Au cours de la querelle qui mit aux prises Conques et Figeac au xie s., les Figeaciens prétendirent n'avoir jamais été soumis à Conques et tentèrent même de renverser les rôles, en accusant leurs adversaires conquois de vouloir « faire que la tête fût la queue, et la queue, la tête » ; et, le débat s'étendant à la question d'ancienneté, les Figeaciens, qui nous montrent les ermitages conquois élevés à la dignité de prieuré de Figeac par le fondateur de leur propre maison, s'assurèrent une antiquité plus haute en donnant Clovis pour fondateur à « Jonante », la maison primitive que leur monastère avait remplacée. Évidemment notre diplôme de Pépin Ier, s'il était faux, ne pourrait pas être reporté jusqu'à l'époque où de telles prétentions furent émises par le monastère cadurcien. Mais si déjà, au ixe s., Figeac avait tenté de se séparer de Conques et y avait réussi, nous inclinerions à voir dans notre diplôme la preuve des efforts qu'auraient faits les moines de Conques pour replacer Figeac sous la juridiction de leur abbaye.
Un autre passage des confirmations de biens pourrait être invoqué, dans une certaine mesure, pour montrer qu'il avait pu exister un autre diplôme dont celui que nous possédons ne serait qu'une copie fautive et remaniée : dans la donation de Flagnac, le roi mentionne trois anciennes églises et il n'en cite que deux : « villam Flaginiacum cum tribus quondam ecclesiis quarum una sub honore sancti Johannis, altera sub honore sacri Martini constat. » Or, voici comment l'un des diplômes faux que les Figeaciens mirent sous le nom de Pépin le Bref transcrit la même mention : « villam Flaniacum cum tribus ecclesiis quarum una sub honore sanctae Mariae, alia sub honore sancti Johannis, alia sub honore sancti Martini constat ». Admettons donc pour un instant que les Figeaciens aient conservé un exemplaire de l'acte de Pépin Ier — car, en somme, cet acte était leur titre de fondation —, un exemplaire indépendant du diplôme conquois qui nous est parvenu, un exemplaire qui nous livrerait un meilleur texte concernant Flagnac. Mais alors, par choc en retour, le diplôme faux de Figeac servirait à établir l'excellence de la formule de protection terminée par la réserve des devoirs envers l'empereur, puisque alors l'ancien exemplaire qui lui aurait servi de modèle l'aurait contenue dans les mêmes termes que notre diplôme de Conques. Mais non, à Figeac, on ne possédait pas cet exemplaire ancien, et c'est l'acte conquois que nous publions ci-dessous qui fut copié et c'est sur la copie qu'ils s'en procurèrent, je ne sais comment, qu'ils travaillèrent pour forger leur diplôme de Pépin le Bref. Et, si le faussaire a inscrit trois églises là où le rédacteur de son modèle n'avait bien voulu en inscrire que deux comme le prouvent les mots « una..., altera... » dont il s'est servi, c'est que ce faussaire a été choqué de voir trois églises annoncées et de ne trouver que les noms de deux d'entre elles : il a corrigé arbitrairement le texte.
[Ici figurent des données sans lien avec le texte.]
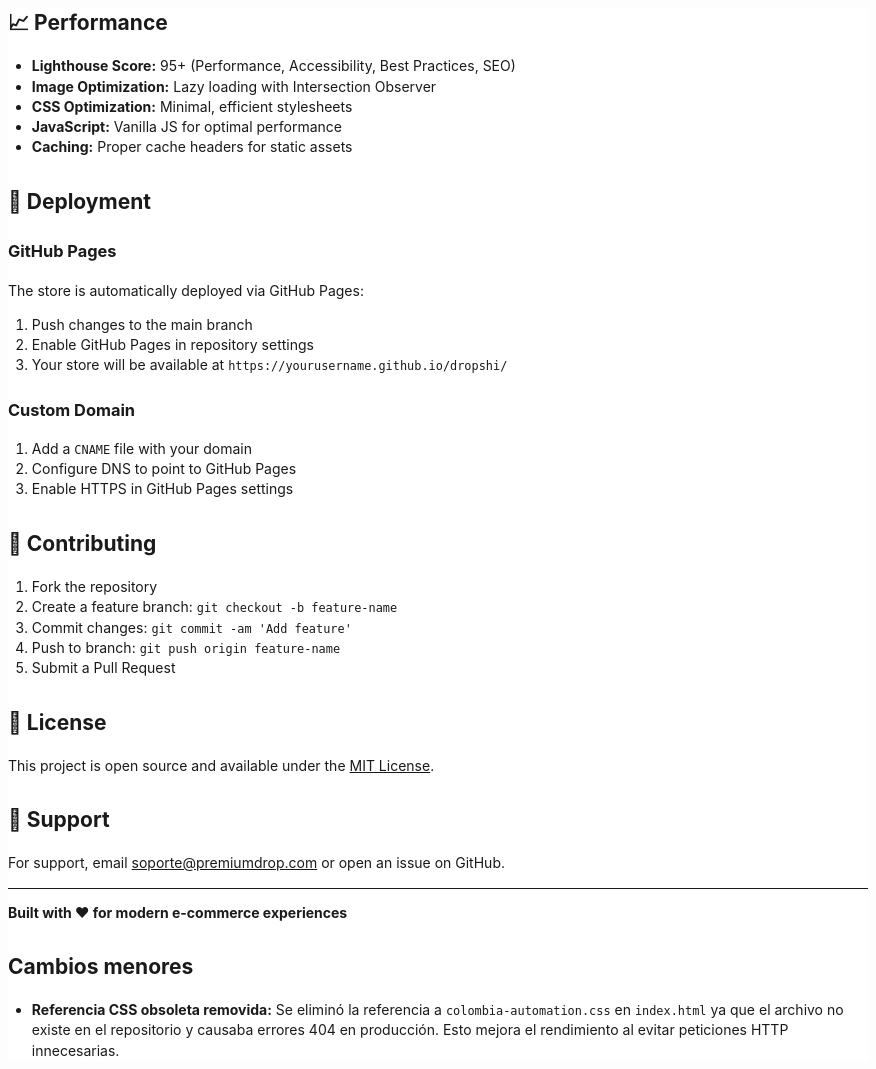 ## 📈 Performance

- **Lighthouse Score:** 95+ (Performance, Accessibility, Best Practices, SEO)
- **Image Optimization:** Lazy loading with Intersection Observer
- **CSS Optimization:** Minimal, efficient stylesheets
- **JavaScript:** Vanilla JS for optimal performance
- **Caching:** Proper cache headers for static assets

## 🚀 Deployment

### GitHub Pages
The store is automatically deployed via GitHub Pages:
1. Push changes to the main branch
2. Enable GitHub Pages in repository settings
3. Your store will be available at `https://yourusername.github.io/dropshi/`

### Custom Domain
1. Add a `CNAME` file with your domain
2. Configure DNS to point to GitHub Pages
3. Enable HTTPS in GitHub Pages settings

## 🤝 Contributing

1. Fork the repository
2. Create a feature branch: `git checkout -b feature-name`
3. Commit changes: `git commit -am 'Add feature'`
4. Push to branch: `git push origin feature-name`
5. Submit a Pull Request

## 📄 License

This project is open source and available under the [MIT License](LICENSE).

## 💬 Support

For support, email soporte@premiumdrop.com or open an issue on GitHub.

---

**Built with ❤️ for modern e-commerce experiences**

## Cambios menores

- **Referencia CSS obsoleta removida:** Se eliminó la referencia a `colombia-automation.css` en `index.html` ya que el archivo no existe en el repositorio y causaba errores 404 en producción. Esto mejora el rendimiento al evitar peticiones HTTP innecesarias.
Desjardins voyait dans un autre passage du diplôme de Conques la preuve incontestable que ce document était d'une authenticité parfaite : les moines de Conques dans leur rivalité avec ceux de Figeac n'auraient pas osé se servir de ce diplôme parce qu'il assurait au monastère figeacien une indépendance à terme, si je puis m'exprimer ainsi, en permettant aux frères de Nouvelles-Conques d'élire un abbé particulier après la mort de l'abbé Helias et de son successeur. Incontestablement, si le diplôme de Conques ne pouvait avoir été versé aux débats parce qu'il aurait plutôt servi la cause de Figeac que celle de Conques, il y aurait là, en effet, un argument dont on ne pourrait nier la valeur. Mais cela n'est pas ; M.W. Pückert a le premier signalé l'erreur de Desjardins. Non seulement l'acte ne vise pas les seuls moines de Figeac quand il parle de l'élection abbatiale, mais il ne fixe pas un terme au delà duquel les Figeaciens auraient le droit d'élire leur abbé propre.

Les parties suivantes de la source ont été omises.